- **Exercise aim**: Tell how many lines in the following entries include the word "width", giving the figure alone.

BEGIN

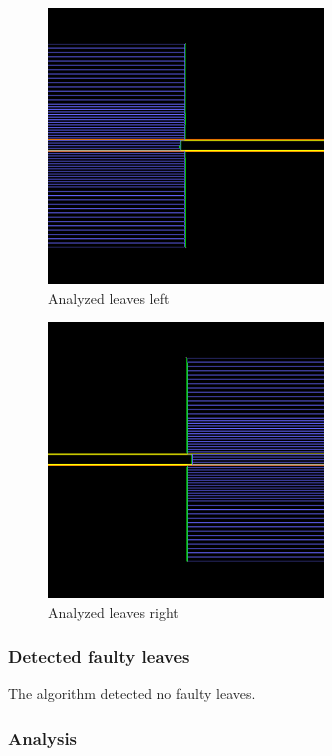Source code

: \begin{figure}[H]
    \centering
    \includegraphics[width=0.65\textwidth]{Content/Images/analysis_la_oncology_left_leaves.png}
    \caption{Analyzed leaves left}
\end{figure}

\begin{figure}[H]
    \centering
    \includegraphics[width=0.65\textwidth]{Content/Images/analysis_la_oncology_right_leaves.png}
    \caption{Analyzed leaves right}
\end{figure}

\subsubsection{Detected faulty leaves}

The algorithm detected no faulty leaves.

\subsubsection{Analysis}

END

- **Expected output**: 2